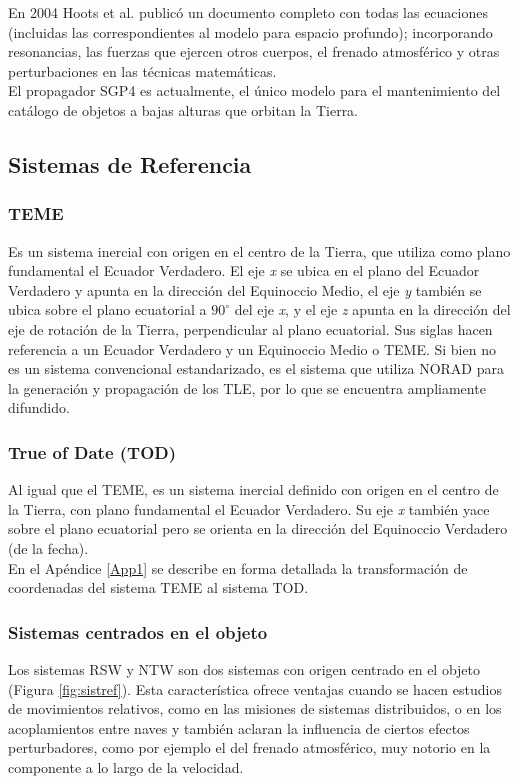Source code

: {En 2004 Hoots et al. public\'o un documento completo con todas las ecuaciones (incluidas las correspondientes al modelo para espacio profundo); incorporando resonancias, las fuerzas que ejercen otros cuerpos, el frenado atmosf\'erico y otras perturbaciones en las t\'ecnicas matem\'aticas.\\

El propagador SGP4 es actualmente, el \'unico modelo para el mantenimiento del cat\'alogo de objetos a bajas alturas que orbitan la Tierra. 

\subsection{Sistemas de Referencia}\label{subsec:sistRef}

\subsubsection*{\ac{TEME}}
 Es un sistema inercial con origen en el centro de la Tierra, que utiliza como plano fundamental el Ecuador Verdadero. El eje {\it{x}} se ubica en el plano del Ecuador Verdadero y apunta en la direcci\'on del Equinoccio Medio, el eje {\it{y}} tambi\'en se ubica sobre el plano ecuatorial a $90^{\circ}$ del eje {\it{x}}, y el eje {\it{z}} apunta en la direcci\'on del eje de rotaci\'on de la Tierra, perpendicular al plano ecuatorial. Sus siglas hacen referencia a un Ecuador Verdadero y un Equinoccio Medio o \ac{TEME}. Si bien no es un sistema convencional estandarizado, es el sistema que utiliza NORAD para la generaci\'on y propagaci\'on de los TLE, por lo que se encuentra ampliamente difundido.
 
\subsubsection*{True of Date (TOD)}}
 Al igual que el TEME, es un sistema inercial definido con origen en el centro de la Tierra, con plano fundamental el Ecuador Verdadero. Su eje {\it{x}} tambi\'en yace sobre el plano ecuatorial pero se orienta en la direcci\'on del Equinoccio Verdadero (de la fecha).\\
 En el Ap\'endice \ref{App1} se describe en forma detallada la transformaci\'on de coordenadas del sistema TEME al sistema TOD.
 
\subsubsection*{Sistemas centrados en el objeto}
Los sistemas \ac{RSW} y \ac{NTW} son dos sistemas con origen centrado en el objeto (Figura \ref{fig:sistref}). Esta caracter\'istica ofrece ventajas cuando se hacen estudios de movimientos relativos, como en las misiones de sistemas distribuidos, o en los acoplamientos entre naves y tambi\'en aclaran la influencia de ciertos efectos perturbadores, como por ejemplo el del frenado atmosf\'erico, muy notorio en la componente a lo largo de la velocidad.\\

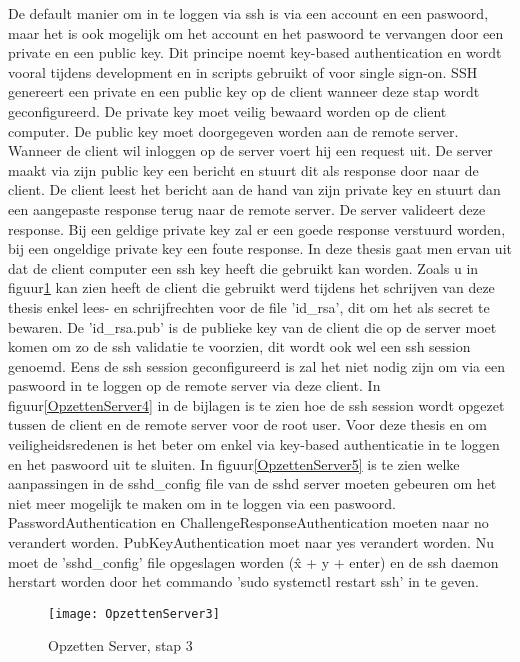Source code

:             De default manier om in te loggen via ssh is via een account en een paswoord, maar het is ook mogelijk om het account en het paswoord te vervangen door een private en een public key. Dit principe noemt key-based authentication en wordt vooral tijdens development en in scripts gebruikt of voor single sign-on. SSH genereert een private en een public key op de client wanneer deze stap wordt geconfigureerd. De private key moet veilig bewaard worden op de client computer. De public key moet doorgegeven worden aan de remote server. Wanneer de client wil inloggen op de server voert hij een request uit. De server maakt via zijn public key een bericht en stuurt dit als response door naar de client. De client leest het bericht aan de hand van zijn private key en stuurt dan een aangepaste response terug naar de remote server. De server valideert deze response. Bij een geldige private key zal er een goede response verstuurd worden, bij een ongeldige private key een foute response.
            In deze thesis gaat men ervan uit dat de client computer een ssh key heeft die gebruikt kan worden. Zoals u in figuur\ref{OpzettenServer3} kan zien heeft de client die gebruikt werd tijdens het schrijven van deze thesis enkel lees- en schrijfrechten voor de file 'id\_rsa', dit om het als secret te bewaren.
            De 'id\_rsa.pub' is de publieke key van de client die op de server moet komen om zo de ssh validatie te voorzien, dit wordt ook wel een ssh session genoemd. Eens de ssh session geconfigureerd is zal het niet nodig zijn om via een paswoord in te loggen op de remote server via deze client.
            In figuur\ref{OpzettenServer4} in de bijlagen is te zien hoe de ssh session wordt opgezet tussen de client en de remote server voor de root user.
            Voor deze thesis en om veiligheidsredenen is het beter om enkel via key-based authenticatie in te loggen en het paswoord uit te sluiten.
            In figuur\ref{OpzettenServer5} is te zien welke aanpassingen in de sshd\_config file van de sshd server moeten gebeuren om het niet meer mogelijk te maken om in te loggen via een paswoord. PasswordAuthentication en ChallengeResponseAuthentication moeten naar no verandert worden. PubKeyAuthentication moet naar yes verandert worden.
            Nu moet de 'sshd\_config' file opgeslagen worden (\^x + y + enter) en de ssh daemon herstart worden door het commando 'sudo systemctl restart ssh' in te geven.
            
            \begin{figure}
                \centering
                \texttt{[image: OpzettenServer3]}
                \caption{Opzetten Server, stap 3} \label{OpzettenServer3}
            \end{figure}
        
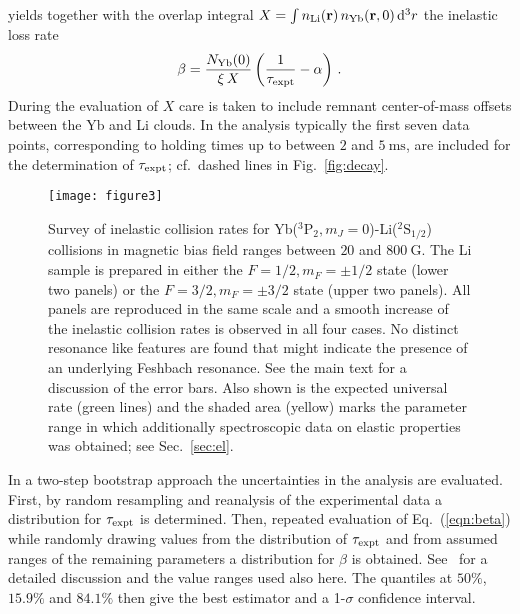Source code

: \documentclass[twocolumn,superscriptaddress,showpacs,floatfix,amsmath,amssymb]{revtex4-1}
\newcommand{\triplet}{{}^3\mathrm{P}_2}
\newcommand{\Li}{{}^2\mathrm{S}_{1/2}}
\newcommand{\msec}{\mathrm{ms}}
\newcommand{\G}{\mathrm{G}}
\begin{document}
yields together with the overlap integral $X = \int n_{\rm Li}({\bf r})\,
n_{\rm Yb}({\bf r}, 0)\, {\rm d}^3r$ the inelastic loss rate
\begin{equation}
	\beta = \frac{N_{\rm Yb}(0)}{\xi\, X} \left( \frac{1}{\tau_{\rm expt}} -
	\alpha \right)\, .
	\label{eqn:beta}
\end{equation}
During the evaluation of $X$ care is taken to include remnant
center-of-mass offsets between the Yb and Li clouds. In the analysis
typically the first seven data points, corresponding to holding times up to
between $2$ and $5~\msec$, are included for the determination of $\tau_{\rm
expt}$; cf.\ dashed lines in Fig.~\ref{fig:decay}.

\begin{figure}[tb!]
	\centering
	\texttt{[image: figure3]}
	\caption{
		Survey of inelastic collision rates for Yb($\triplet, m_J = 0$)-Li($\Li$)
		collisions in magnetic bias field ranges between $20$ and $800~\G$. The Li
		sample is prepared in either the $F = 1/2, m_F = \pm 1/2$
		state (lower two panels) or the $F = 3/2, m_F = \pm 3/2$ state (upper two
		panels). All panels are reproduced in the same scale and a smooth increase
		of the inelastic collision rates is observed in all four cases. No
		distinct resonance like features are found that might indicate the
		presence of an underlying Feshbach resonance. See the main text for a
		discussion of the error bars. Also shown is the expected universal rate
		(green lines) and the shaded area (yellow) marks the parameter range in
		which additionally spectroscopic data on elastic properties was obtained;
		see Sec.~\ref{sec:el}.
	}
	\label{fig:results}
\end{figure}

In a two-step bootstrap approach the uncertainties in the analysis are
evaluated. First, by random resampling and reanalysis of the experimental data
a distribution for $\tau_{\rm expt}$ is determined. Then, repeated evaluation
of Eq.~(\ref{eqn:beta}) while randomly drawing values from the distribution of
$\tau_{\rm expt}$ and from assumed ranges of the remaining parameters a
distribution for $\beta$ is obtained. See~\cite{schafer_spin_2017} for a
detailed discussion and the value ranges used also here. The quantiles at
$50\%$, $15.9\%$ and $84.1\%$ then give the best estimator and a 1-$\sigma$
confidence interval.
\end{document}
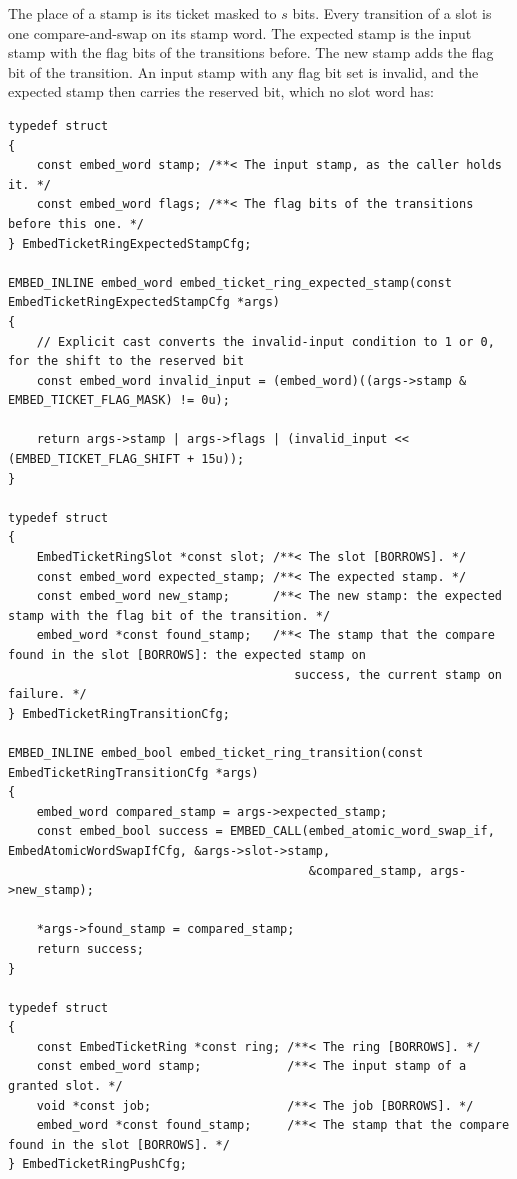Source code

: The place of a stamp is its ticket masked to \(s\) bits. Every transition of a slot is one compare-and-swap on its stamp word. The expected stamp is the input stamp with the flag bits of the transitions before. The new stamp adds the flag bit of the transition. An input stamp with any flag bit set is invalid, and the expected stamp then carries the reserved bit, which no slot word has:

\begin{Verbatim}
typedef struct
{
    const embed_word stamp; /**< The input stamp, as the caller holds it. */
    const embed_word flags; /**< The flag bits of the transitions before this one. */
} EmbedTicketRingExpectedStampCfg;

EMBED_INLINE embed_word embed_ticket_ring_expected_stamp(const EmbedTicketRingExpectedStampCfg *args)
{
    // Explicit cast converts the invalid-input condition to 1 or 0, for the shift to the reserved bit
    const embed_word invalid_input = (embed_word)((args->stamp & EMBED_TICKET_FLAG_MASK) != 0u);

    return args->stamp | args->flags | (invalid_input << (EMBED_TICKET_FLAG_SHIFT + 15u));
}

typedef struct
{
    EmbedTicketRingSlot *const slot; /**< The slot [BORROWS]. */
    const embed_word expected_stamp; /**< The expected stamp. */
    const embed_word new_stamp;      /**< The new stamp: the expected stamp with the flag bit of the transition. */
    embed_word *const found_stamp;   /**< The stamp that the compare found in the slot [BORROWS]: the expected stamp on
                                        success, the current stamp on failure. */
} EmbedTicketRingTransitionCfg;

EMBED_INLINE embed_bool embed_ticket_ring_transition(const EmbedTicketRingTransitionCfg *args)
{
    embed_word compared_stamp = args->expected_stamp;
    const embed_bool success = EMBED_CALL(embed_atomic_word_swap_if, EmbedAtomicWordSwapIfCfg, &args->slot->stamp,
                                          &compared_stamp, args->new_stamp);

    *args->found_stamp = compared_stamp;
    return success;
}

typedef struct
{
    const EmbedTicketRing *const ring; /**< The ring [BORROWS]. */
    const embed_word stamp;            /**< The input stamp of a granted slot. */
    void *const job;                   /**< The job [BORROWS]. */
    embed_word *const found_stamp;     /**< The stamp that the compare found in the slot [BORROWS]. */
} EmbedTicketRingPushCfg;


\end{Verbatim}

-*-*-

» **TASK PROMPT**
Among the entries, how many lines hold the word "before"? Please answer with only that number.

» **REPLY TO THE EXERCISE**
2